Data records
□ □ □
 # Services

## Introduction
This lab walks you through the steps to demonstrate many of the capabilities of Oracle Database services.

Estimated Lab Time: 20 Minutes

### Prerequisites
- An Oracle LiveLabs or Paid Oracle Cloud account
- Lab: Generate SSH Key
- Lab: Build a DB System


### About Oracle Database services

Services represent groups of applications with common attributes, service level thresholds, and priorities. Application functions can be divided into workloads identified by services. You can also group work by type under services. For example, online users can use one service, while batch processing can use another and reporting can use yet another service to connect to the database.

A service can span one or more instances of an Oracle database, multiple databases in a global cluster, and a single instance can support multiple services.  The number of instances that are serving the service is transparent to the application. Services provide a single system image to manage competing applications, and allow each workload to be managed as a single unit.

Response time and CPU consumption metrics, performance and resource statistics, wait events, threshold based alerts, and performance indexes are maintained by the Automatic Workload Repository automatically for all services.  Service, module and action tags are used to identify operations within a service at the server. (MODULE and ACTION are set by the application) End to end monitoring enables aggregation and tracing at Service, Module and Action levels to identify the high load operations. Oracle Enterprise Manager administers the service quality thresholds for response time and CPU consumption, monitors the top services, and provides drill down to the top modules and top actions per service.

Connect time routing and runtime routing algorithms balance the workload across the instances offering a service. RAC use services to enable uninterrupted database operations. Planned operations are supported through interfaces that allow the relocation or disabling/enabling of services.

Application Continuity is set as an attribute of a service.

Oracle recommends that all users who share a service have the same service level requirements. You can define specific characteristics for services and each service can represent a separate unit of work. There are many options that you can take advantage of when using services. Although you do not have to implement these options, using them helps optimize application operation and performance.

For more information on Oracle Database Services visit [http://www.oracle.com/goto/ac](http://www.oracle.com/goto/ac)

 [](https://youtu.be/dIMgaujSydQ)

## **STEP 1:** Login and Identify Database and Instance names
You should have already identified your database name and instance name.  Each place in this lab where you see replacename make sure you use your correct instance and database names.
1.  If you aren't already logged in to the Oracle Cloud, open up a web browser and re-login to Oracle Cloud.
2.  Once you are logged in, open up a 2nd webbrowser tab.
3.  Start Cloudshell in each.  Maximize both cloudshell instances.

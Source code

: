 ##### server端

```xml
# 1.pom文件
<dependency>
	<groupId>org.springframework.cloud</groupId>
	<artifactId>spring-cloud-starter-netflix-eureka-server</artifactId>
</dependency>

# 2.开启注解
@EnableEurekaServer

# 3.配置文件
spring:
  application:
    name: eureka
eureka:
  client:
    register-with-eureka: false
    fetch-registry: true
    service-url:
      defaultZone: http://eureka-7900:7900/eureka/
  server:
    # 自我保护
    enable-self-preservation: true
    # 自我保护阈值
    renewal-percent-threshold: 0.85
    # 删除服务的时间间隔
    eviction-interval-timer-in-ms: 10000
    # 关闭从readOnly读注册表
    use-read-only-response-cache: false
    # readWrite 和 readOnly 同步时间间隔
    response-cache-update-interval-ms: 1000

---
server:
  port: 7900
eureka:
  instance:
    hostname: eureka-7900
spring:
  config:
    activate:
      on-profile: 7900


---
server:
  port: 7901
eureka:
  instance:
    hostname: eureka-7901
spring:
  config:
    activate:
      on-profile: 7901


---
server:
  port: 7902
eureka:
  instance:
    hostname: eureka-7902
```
□ □ □
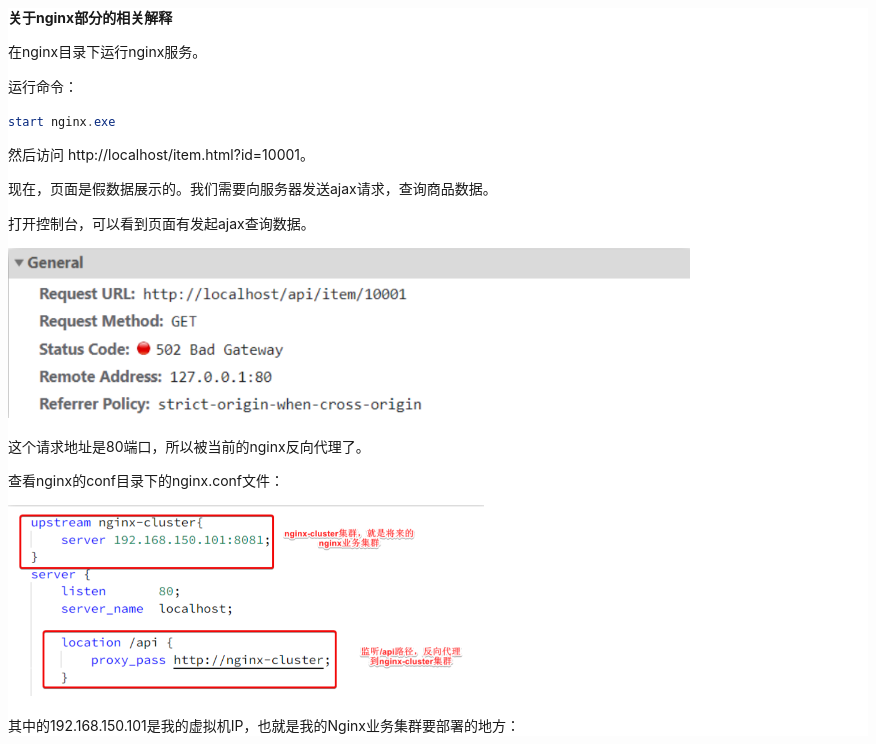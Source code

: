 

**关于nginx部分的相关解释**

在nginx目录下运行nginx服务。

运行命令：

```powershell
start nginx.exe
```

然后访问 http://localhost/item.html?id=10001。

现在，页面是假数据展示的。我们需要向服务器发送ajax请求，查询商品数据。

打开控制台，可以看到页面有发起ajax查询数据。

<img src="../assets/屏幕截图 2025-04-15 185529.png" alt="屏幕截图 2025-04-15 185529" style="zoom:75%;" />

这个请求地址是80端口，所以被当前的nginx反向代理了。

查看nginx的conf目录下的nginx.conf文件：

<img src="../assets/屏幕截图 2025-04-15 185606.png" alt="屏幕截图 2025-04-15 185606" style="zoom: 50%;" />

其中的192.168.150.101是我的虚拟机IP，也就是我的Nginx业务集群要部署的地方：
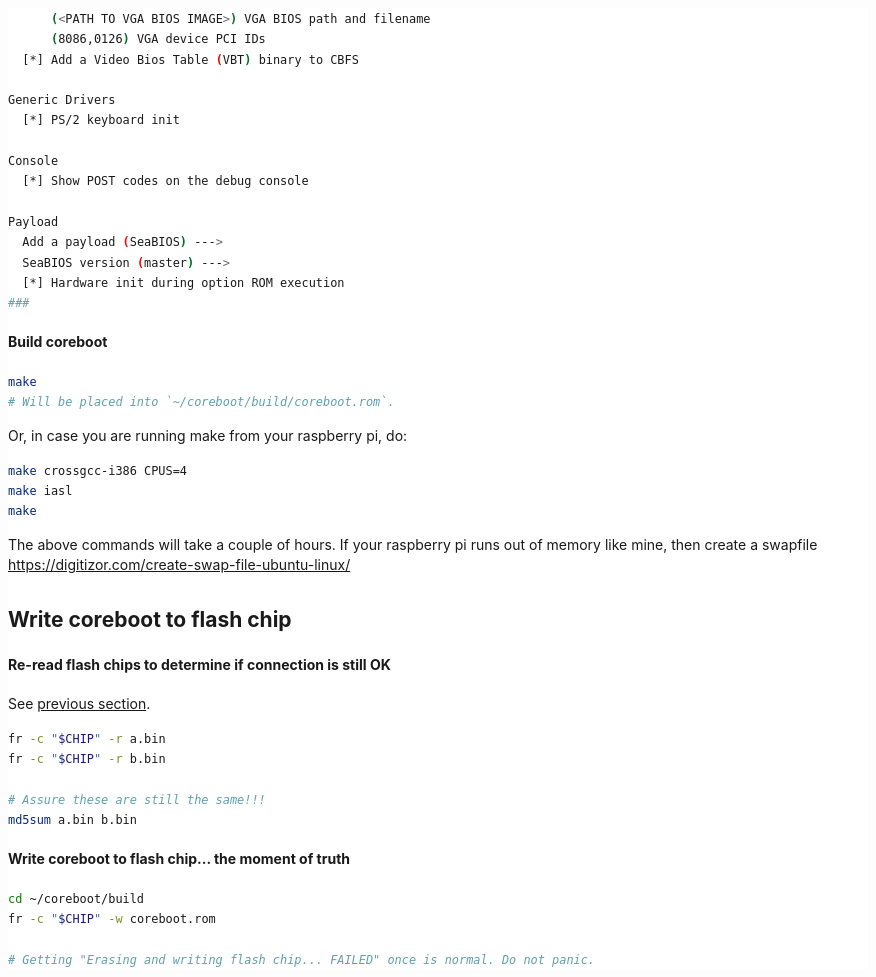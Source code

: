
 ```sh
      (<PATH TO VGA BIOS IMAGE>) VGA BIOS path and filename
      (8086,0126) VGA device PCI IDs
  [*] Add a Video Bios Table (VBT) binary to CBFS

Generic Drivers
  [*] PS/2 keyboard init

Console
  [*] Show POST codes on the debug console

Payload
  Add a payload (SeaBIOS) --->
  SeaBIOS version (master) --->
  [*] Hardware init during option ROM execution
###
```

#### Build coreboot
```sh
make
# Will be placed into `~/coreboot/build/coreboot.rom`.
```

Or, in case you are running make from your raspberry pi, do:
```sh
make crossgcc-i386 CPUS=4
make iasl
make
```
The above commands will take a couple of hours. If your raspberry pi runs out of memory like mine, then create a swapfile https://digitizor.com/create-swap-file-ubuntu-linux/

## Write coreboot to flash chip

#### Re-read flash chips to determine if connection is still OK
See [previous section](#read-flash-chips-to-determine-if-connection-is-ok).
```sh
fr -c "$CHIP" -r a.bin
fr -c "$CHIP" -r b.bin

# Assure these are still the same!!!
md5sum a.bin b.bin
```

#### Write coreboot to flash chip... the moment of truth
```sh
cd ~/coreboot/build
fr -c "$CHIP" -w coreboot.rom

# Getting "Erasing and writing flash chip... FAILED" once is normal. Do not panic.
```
□ □ □
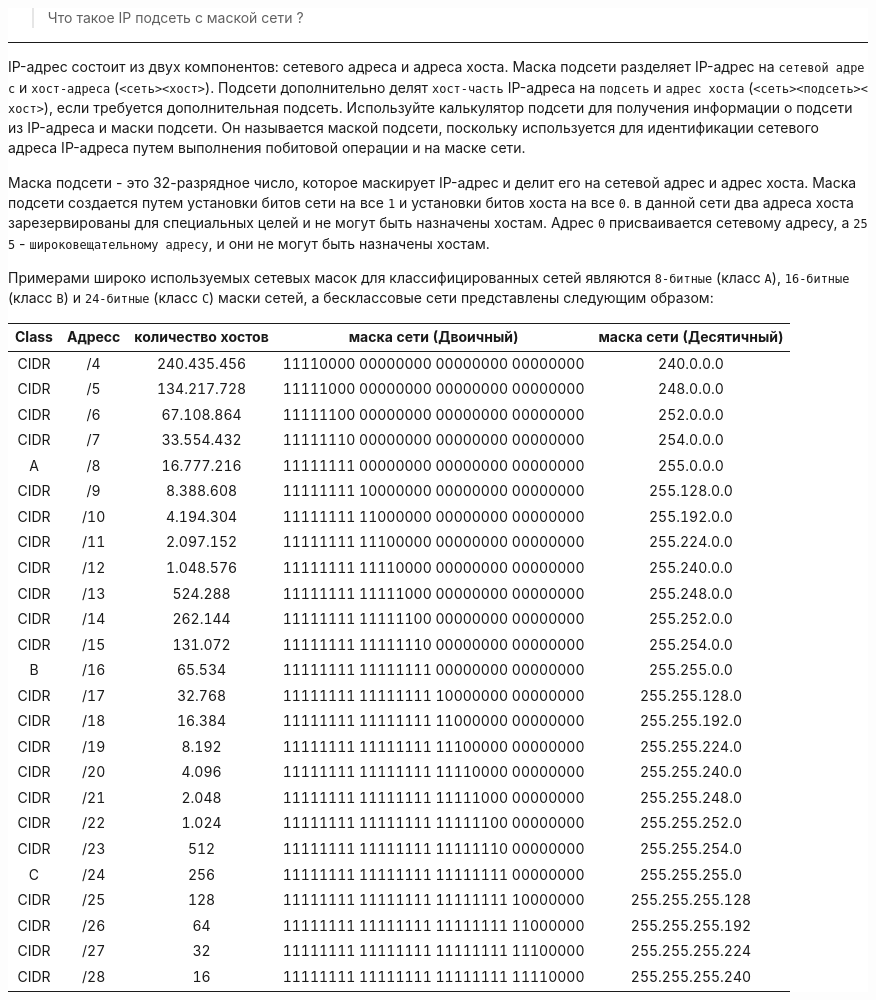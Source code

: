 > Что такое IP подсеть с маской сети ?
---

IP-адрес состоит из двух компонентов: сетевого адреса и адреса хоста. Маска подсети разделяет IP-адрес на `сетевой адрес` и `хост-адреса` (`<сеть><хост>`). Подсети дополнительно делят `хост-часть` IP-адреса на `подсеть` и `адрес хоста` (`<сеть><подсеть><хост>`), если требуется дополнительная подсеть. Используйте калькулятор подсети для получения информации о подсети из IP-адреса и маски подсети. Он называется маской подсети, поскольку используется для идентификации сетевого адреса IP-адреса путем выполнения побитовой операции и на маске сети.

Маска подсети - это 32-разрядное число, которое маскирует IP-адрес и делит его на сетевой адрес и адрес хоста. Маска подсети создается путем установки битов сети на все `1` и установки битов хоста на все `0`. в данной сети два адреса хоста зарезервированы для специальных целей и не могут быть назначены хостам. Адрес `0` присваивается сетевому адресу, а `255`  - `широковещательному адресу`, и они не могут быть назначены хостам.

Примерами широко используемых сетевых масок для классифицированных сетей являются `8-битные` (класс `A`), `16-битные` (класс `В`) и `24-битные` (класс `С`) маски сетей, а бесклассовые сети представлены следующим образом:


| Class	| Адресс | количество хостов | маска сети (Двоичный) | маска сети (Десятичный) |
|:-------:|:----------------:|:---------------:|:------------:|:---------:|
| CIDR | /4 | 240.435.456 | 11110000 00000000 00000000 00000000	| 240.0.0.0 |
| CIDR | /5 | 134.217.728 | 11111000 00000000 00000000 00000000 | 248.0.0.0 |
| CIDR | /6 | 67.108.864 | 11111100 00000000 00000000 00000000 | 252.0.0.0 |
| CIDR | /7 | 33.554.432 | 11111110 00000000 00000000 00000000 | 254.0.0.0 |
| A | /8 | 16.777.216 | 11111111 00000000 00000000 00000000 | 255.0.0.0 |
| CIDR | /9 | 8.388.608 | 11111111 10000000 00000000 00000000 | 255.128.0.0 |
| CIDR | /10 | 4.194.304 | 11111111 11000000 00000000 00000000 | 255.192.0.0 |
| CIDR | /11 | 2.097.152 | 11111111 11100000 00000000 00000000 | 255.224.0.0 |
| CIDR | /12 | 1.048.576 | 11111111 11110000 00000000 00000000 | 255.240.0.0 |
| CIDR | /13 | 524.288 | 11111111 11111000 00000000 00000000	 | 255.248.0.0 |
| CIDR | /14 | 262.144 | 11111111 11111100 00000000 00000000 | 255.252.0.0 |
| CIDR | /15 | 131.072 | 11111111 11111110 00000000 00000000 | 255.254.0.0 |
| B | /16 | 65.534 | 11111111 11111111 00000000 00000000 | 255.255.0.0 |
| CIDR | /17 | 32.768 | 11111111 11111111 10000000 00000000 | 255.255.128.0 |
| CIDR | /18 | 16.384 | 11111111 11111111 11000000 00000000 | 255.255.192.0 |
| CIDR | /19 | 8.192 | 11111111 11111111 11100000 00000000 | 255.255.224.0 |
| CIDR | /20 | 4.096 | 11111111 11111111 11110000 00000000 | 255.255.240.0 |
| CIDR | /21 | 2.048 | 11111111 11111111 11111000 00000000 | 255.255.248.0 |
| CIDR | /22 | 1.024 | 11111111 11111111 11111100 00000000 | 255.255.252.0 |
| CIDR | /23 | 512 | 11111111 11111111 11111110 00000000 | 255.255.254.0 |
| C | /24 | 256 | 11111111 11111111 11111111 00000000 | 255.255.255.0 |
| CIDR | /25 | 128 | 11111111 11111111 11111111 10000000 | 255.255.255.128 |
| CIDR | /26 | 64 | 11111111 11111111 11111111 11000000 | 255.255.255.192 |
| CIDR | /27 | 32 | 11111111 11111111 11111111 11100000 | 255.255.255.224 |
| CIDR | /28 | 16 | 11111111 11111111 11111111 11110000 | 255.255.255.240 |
□ □ □
REQUIRED ACTION :: Take the entries above and return only the lines from the one with "11000000 | 255.255.255.192 |" to the one with "11110000 | 255.255.255.240 |", both included, unchanged.

WRITTEN SOLUTION ::
| CIDR | /26 | 64 | 11111111 11111111 11111111 11000000 | 255.255.255.192 |
| CIDR | /27 | 32 | 11111111 11111111 11111111 11100000 | 255.255.255.224 |
| CIDR | /28 | 16 | 11111111 11111111 11111111 11110000 | 255.255.255.240 |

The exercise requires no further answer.